What the task asks>
From the listing below, extract each line containing the string "label".

Information given>
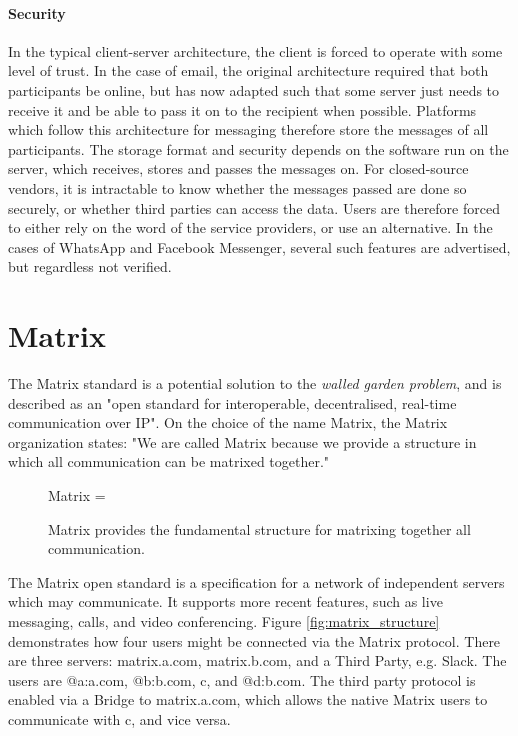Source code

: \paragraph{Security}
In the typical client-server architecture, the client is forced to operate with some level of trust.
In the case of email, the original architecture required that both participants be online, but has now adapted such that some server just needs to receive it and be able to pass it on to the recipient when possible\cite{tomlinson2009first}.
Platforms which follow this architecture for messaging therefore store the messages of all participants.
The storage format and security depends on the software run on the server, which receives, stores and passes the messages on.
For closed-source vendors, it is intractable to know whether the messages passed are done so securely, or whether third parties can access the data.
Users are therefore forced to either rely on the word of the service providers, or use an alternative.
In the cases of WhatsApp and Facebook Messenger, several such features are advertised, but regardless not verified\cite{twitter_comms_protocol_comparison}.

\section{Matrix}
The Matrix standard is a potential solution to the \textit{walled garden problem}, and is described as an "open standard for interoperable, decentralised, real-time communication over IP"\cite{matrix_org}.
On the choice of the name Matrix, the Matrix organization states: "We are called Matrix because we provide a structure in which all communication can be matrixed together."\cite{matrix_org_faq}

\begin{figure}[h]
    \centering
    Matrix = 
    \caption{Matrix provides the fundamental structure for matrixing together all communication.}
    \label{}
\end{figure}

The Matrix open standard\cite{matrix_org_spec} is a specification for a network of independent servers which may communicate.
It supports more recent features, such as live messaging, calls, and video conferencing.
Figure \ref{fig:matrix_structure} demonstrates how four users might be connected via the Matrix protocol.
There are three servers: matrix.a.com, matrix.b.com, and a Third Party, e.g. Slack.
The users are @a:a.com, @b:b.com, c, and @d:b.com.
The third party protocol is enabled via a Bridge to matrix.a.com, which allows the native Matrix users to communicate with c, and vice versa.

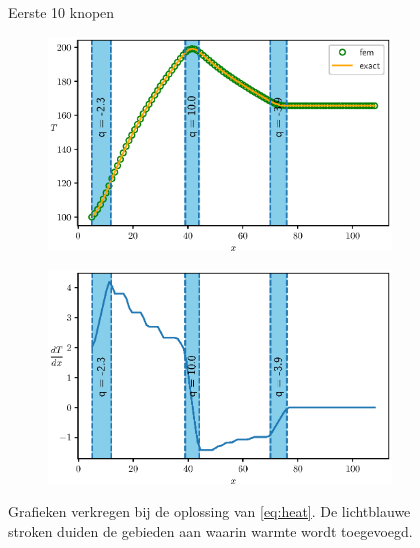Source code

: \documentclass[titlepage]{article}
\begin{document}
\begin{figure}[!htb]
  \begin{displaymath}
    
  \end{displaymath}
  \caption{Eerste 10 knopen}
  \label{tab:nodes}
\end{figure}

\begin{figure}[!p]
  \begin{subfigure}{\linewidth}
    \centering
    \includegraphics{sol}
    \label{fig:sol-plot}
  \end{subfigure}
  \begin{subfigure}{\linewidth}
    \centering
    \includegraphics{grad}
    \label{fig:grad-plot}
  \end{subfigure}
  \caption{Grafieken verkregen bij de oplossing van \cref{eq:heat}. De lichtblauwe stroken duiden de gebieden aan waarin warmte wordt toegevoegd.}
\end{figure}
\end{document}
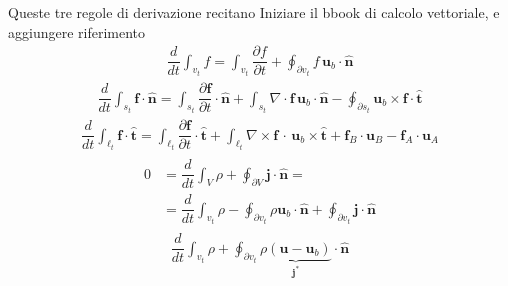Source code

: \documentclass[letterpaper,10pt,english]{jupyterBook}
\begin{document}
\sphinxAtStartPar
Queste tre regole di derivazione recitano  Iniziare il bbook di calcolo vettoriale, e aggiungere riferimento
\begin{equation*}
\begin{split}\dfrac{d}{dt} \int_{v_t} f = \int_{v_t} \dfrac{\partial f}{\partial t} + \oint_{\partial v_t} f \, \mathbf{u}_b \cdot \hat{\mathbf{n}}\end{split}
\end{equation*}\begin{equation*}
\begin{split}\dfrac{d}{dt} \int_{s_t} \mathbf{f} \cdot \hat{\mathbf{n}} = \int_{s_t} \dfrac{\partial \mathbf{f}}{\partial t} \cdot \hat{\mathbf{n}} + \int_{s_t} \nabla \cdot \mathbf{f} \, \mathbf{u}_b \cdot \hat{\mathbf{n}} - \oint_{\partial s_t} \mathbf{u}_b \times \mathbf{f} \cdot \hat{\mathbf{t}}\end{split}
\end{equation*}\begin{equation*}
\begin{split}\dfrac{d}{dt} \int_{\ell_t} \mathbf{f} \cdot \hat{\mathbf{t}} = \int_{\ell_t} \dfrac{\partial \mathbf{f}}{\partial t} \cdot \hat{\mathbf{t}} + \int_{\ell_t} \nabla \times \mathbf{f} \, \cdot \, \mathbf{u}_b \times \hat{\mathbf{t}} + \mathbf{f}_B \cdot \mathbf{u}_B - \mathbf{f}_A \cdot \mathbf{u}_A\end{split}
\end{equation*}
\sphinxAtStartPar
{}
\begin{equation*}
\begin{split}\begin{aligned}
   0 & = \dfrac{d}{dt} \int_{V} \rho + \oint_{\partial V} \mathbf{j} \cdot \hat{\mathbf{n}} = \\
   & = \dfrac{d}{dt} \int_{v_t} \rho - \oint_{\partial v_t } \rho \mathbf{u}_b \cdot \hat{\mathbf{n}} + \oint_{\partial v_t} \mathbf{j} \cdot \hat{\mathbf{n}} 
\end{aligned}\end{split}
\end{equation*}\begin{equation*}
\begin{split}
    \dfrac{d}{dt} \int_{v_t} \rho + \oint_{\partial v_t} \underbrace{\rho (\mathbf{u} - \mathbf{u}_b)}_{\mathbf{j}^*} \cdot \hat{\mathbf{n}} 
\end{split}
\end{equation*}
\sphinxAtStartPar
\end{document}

Written solution>
    \label{}
  \label{tab:nodes}
    \label{fig:sol-plot}
    \label{fig:grad-plot}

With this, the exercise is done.